BEGIN
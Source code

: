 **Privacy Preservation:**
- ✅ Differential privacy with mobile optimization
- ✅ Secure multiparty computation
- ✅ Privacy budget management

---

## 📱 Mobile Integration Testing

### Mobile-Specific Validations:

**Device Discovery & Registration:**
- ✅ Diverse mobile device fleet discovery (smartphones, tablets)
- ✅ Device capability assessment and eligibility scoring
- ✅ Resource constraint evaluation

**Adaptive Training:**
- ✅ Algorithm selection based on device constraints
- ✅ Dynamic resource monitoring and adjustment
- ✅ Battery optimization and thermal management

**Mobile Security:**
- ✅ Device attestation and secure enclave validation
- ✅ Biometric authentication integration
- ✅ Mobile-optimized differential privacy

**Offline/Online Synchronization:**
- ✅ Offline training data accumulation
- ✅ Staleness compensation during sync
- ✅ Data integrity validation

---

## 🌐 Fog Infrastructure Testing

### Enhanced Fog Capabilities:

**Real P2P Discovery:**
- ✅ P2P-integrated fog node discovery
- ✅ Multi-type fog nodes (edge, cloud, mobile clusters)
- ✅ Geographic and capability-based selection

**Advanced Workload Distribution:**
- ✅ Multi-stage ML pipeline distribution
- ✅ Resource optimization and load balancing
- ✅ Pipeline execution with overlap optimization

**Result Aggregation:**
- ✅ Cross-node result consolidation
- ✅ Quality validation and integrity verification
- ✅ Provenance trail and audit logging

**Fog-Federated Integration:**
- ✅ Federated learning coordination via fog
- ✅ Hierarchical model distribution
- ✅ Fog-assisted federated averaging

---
END
Activity - Set down exactly the line that holds "- ✅ Offline training data accumulation" and all lines after it to the end of the data.

Answer section -
- ✅ Offline training data accumulation
- ✅ Staleness compensation during sync
- ✅ Data integrity validation

---

## 🌐 Fog Infrastructure Testing

### Enhanced Fog Capabilities:

**Real P2P Discovery:**
- ✅ P2P-integrated fog node discovery
- ✅ Multi-type fog nodes (edge, cloud, mobile clusters)
- ✅ Geographic and capability-based selection

**Advanced Workload Distribution:**
- ✅ Multi-stage ML pipeline distribution
- ✅ Resource optimization and load balancing
- ✅ Pipeline execution with overlap optimization

**Result Aggregation:**
- ✅ Cross-node result consolidation
- ✅ Quality validation and integrity verification
- ✅ Provenance trail and audit logging

**Fog-Federated Integration:**
- ✅ Federated learning coordination via fog
- ✅ Hierarchical model distribution
- ✅ Fog-assisted federated averaging

---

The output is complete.